Aboard a SpaceX Falcon 9 rocket, a compact experimental satellite has marked a significant breakthrough that could transform space exploration. The BOHR CubeSat, created by City Labs, became the inaugural commercially built nuclear-powered satellite to reach orbit during the Transporter-17 rideshare mission. While the satellite primarily operates with solar panels, its key objective is to test an innovative betavoltaic power source capable of providing uninterrupted energy in environments with limited or no sunlight.

An Innovative Power System Joins the Space Race

The core of BOHR features City Labs’ NanoTritium technology—a compact betavoltaic system that harnesses electricity from the natural radioactive decay of tritium. Differing from traditional radioisotope thermoelectric generators found on NASA’s Voyager spacecraft, which transform heat to electricity, the NanoTritium captures beta particles released during decay through semiconductor material. This method offers a stable and continuous power source that functions regardless of solar availability, making it ideal for missions where solar power falls short.

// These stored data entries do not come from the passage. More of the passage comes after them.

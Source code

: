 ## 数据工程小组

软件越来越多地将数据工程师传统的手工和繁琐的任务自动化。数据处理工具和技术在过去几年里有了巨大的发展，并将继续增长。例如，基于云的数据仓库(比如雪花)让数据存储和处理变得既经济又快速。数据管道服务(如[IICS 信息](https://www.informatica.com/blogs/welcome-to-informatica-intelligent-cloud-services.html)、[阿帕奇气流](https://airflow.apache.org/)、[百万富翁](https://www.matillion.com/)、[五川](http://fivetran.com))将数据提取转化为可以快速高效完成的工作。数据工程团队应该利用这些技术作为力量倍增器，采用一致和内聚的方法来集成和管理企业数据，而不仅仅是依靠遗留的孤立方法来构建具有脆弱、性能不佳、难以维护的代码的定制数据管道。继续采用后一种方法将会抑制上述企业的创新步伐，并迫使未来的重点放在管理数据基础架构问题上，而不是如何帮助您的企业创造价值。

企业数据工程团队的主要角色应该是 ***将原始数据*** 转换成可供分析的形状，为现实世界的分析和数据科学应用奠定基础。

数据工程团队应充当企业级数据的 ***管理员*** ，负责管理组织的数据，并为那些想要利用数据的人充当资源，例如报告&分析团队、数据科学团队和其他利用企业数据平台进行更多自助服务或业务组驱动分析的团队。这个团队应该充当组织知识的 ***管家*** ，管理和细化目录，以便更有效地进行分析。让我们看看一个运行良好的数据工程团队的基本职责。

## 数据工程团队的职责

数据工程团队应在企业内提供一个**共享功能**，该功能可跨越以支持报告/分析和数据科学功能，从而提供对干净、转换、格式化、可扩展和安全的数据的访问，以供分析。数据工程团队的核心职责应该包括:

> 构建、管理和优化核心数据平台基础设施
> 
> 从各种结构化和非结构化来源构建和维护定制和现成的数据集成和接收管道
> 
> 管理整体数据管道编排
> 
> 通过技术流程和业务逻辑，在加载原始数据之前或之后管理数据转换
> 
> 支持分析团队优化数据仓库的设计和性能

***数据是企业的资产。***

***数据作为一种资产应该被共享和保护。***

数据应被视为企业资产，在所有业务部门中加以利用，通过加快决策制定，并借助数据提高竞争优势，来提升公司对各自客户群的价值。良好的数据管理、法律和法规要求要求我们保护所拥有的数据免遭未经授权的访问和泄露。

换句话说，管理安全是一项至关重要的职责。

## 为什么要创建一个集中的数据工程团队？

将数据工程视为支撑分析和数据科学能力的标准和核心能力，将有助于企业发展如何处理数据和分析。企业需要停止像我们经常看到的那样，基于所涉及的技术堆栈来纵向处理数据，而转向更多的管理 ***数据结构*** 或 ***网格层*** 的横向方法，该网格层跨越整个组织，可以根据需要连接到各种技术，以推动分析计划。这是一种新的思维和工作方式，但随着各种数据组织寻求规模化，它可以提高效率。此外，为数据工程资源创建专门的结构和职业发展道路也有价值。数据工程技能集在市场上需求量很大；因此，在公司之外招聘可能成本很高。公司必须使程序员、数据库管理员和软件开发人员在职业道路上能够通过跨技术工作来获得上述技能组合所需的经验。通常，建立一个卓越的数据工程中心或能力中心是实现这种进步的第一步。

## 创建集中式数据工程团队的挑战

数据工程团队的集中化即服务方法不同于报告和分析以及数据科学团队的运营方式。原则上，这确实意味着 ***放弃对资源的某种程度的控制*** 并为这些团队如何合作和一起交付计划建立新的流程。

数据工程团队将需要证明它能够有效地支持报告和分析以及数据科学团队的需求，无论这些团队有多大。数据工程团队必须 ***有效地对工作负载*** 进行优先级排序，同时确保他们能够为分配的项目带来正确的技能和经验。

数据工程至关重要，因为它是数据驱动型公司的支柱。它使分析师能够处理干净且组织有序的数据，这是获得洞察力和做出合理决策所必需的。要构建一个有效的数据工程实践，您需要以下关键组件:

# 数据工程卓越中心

Although BOHR still depends on solar cells for most functions, its mission is designed to prove the technology’s effectiveness amid space’s challenging conditions before advancing to larger-scale applications. This achievement stems from extensive engineering efforts aimed at miniaturizing nuclear power systems while complying with rigorous launch safety rules. “This marks a pivotal moment for commercial nuclear energy in space,” said City Labs CEO Peter Cabauy. The company sees the mission as proof that nuclear-powered spacecraft can transition from theoretical to practical under current regulations.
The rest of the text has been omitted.